What you need to do: From the entries below, retype only the lines from the one with "jpg | JPEG raw" through the one with "pbt pdt pea", exactly as written.

Source information:

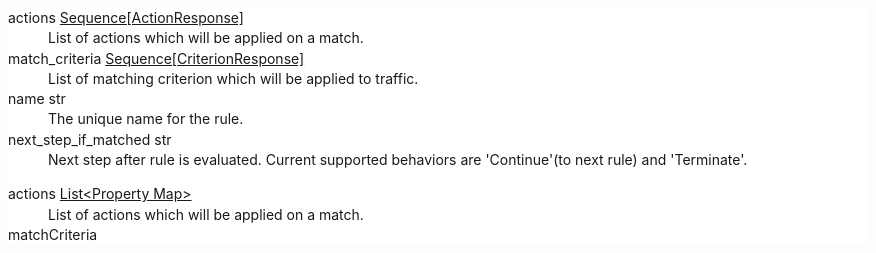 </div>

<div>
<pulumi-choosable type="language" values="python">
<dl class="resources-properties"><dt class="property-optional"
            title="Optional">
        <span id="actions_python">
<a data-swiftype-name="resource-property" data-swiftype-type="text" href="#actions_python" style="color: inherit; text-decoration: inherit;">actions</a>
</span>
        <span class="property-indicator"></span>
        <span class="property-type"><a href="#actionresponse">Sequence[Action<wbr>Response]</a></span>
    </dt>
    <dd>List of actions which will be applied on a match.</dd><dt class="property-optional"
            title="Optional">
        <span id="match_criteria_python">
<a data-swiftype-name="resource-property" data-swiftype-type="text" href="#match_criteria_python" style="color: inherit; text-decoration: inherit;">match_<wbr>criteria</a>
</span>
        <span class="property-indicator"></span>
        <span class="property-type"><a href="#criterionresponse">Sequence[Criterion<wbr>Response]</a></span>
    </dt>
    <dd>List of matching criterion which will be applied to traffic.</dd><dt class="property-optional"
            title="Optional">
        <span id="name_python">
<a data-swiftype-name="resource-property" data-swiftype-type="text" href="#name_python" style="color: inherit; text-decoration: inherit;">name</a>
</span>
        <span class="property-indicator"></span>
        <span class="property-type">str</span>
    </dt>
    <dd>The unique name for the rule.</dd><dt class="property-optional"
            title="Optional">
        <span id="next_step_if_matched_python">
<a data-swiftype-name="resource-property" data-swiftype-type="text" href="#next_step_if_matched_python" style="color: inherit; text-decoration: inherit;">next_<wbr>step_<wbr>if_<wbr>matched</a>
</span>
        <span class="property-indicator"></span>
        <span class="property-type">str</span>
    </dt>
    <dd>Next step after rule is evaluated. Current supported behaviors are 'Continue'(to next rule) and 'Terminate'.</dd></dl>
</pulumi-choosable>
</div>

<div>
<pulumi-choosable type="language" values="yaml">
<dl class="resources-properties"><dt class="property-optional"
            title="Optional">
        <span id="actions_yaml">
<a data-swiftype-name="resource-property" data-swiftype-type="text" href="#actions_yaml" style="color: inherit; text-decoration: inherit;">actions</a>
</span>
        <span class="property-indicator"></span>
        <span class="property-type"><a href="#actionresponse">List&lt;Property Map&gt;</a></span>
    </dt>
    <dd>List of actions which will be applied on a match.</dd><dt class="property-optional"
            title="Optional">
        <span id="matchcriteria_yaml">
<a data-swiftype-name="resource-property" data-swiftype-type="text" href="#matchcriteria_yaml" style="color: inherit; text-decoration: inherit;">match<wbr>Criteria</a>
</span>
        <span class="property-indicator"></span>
...
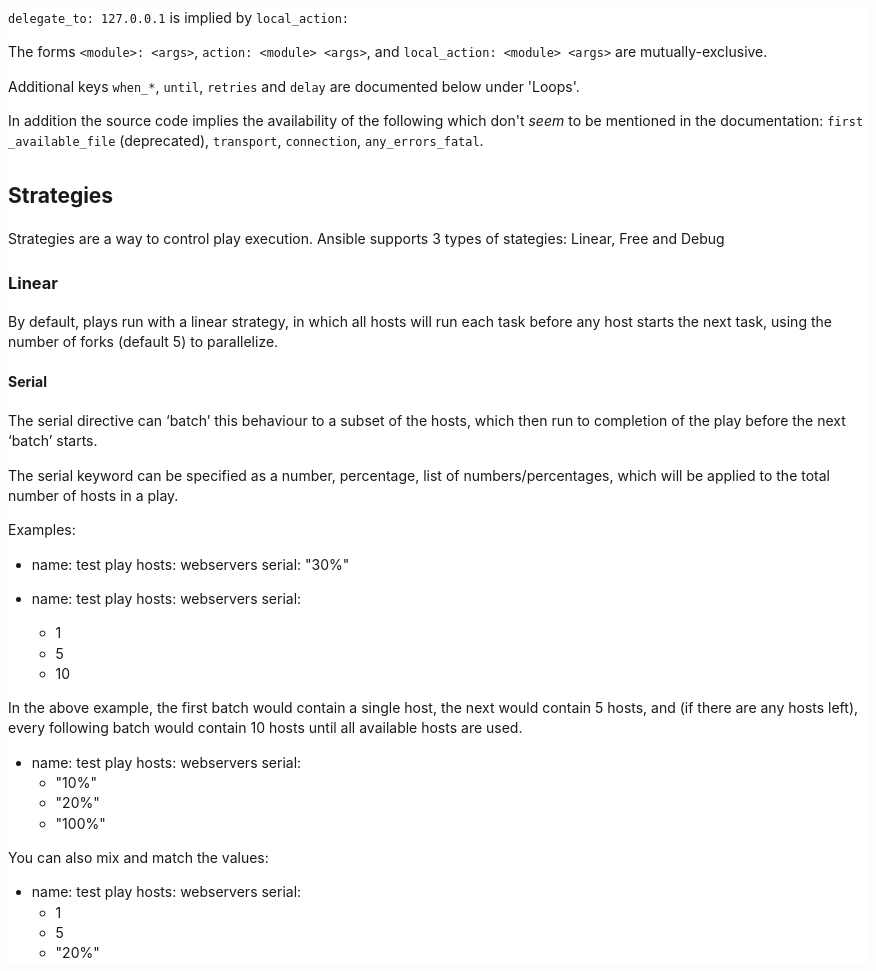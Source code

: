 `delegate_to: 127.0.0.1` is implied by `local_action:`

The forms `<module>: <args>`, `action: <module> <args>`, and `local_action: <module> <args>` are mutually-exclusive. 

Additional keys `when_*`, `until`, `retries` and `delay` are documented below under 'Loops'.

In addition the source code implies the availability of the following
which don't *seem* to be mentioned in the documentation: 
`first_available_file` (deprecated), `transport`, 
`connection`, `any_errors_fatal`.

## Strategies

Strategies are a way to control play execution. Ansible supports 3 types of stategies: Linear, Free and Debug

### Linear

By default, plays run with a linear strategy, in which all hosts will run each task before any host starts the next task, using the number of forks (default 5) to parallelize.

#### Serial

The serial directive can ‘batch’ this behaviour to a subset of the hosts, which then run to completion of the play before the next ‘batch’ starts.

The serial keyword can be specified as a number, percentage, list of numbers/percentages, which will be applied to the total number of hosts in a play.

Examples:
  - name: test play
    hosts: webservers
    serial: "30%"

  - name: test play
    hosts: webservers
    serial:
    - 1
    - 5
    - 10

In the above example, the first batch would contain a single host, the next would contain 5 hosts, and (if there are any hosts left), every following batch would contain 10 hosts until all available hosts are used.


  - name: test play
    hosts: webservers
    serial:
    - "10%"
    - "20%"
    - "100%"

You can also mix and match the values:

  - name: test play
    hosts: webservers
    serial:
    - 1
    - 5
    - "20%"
...
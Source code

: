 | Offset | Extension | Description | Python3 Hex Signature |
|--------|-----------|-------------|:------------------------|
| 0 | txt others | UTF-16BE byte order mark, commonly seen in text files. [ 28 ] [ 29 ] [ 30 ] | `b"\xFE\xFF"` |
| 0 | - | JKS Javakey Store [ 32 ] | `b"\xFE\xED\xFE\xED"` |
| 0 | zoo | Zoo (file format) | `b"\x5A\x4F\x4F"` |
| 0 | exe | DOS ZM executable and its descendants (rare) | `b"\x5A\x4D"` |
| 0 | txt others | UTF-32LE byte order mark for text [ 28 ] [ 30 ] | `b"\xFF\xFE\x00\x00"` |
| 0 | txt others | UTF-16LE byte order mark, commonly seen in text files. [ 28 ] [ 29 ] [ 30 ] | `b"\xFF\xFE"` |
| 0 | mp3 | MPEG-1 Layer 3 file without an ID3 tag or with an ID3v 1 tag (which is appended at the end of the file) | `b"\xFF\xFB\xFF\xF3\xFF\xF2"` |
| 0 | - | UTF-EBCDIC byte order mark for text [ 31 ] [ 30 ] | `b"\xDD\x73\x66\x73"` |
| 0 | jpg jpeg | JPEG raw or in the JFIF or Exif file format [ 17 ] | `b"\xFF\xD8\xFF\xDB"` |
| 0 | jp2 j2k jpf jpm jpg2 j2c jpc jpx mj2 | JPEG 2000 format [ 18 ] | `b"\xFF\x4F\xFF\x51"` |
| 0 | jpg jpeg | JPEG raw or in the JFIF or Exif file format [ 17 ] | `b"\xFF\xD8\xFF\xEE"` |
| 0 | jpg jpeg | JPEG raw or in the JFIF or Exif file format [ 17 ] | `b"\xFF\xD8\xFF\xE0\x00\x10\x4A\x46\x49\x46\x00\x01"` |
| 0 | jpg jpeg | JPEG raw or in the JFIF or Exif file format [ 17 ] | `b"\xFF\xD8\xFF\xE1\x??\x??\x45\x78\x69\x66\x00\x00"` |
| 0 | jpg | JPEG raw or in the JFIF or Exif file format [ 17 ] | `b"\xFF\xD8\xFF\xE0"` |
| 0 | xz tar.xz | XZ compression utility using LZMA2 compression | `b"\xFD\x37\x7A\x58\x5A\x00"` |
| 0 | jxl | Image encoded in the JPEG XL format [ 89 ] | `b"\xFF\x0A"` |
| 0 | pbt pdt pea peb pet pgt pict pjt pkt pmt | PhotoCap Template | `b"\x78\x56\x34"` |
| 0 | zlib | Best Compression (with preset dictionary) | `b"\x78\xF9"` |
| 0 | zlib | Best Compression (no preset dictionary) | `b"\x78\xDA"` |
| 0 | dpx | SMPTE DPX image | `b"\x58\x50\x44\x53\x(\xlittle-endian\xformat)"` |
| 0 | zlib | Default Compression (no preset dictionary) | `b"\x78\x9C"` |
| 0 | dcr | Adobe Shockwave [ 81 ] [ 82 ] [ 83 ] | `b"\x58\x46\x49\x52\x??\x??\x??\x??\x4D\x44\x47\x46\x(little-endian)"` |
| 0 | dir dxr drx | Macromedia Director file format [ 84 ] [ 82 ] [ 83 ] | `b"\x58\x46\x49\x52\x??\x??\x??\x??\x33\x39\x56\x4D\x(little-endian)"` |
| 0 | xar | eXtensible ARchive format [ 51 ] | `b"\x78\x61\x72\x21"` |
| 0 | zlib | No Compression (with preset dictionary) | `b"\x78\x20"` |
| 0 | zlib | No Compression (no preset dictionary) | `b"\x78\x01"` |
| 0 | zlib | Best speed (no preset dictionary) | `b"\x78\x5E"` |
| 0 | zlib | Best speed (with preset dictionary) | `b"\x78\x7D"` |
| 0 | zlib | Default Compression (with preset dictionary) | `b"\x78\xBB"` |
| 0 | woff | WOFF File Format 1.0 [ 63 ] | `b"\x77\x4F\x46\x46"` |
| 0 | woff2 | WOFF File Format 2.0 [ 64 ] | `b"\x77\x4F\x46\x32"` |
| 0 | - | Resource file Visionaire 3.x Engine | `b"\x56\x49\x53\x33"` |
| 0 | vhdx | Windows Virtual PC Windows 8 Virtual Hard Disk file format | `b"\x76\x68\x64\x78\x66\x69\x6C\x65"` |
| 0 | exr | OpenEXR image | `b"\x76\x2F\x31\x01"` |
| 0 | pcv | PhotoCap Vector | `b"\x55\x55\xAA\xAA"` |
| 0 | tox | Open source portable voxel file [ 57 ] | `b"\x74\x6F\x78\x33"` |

Solution to the problem:
| 0 | jpg | JPEG raw or in the JFIF or Exif file format [ 17 ] | `b"\xFF\xD8\xFF\xE0"` |
| 0 | xz tar.xz | XZ compression utility using LZMA2 compression | `b"\xFD\x37\x7A\x58\x5A\x00"` |
| 0 | jxl | Image encoded in the JPEG XL format [ 89 ] | `b"\xFF\x0A"` |
| 0 | pbt pdt pea peb pet pgt pict pjt pkt pmt | PhotoCap Template | `b"\x78\x56\x34"` |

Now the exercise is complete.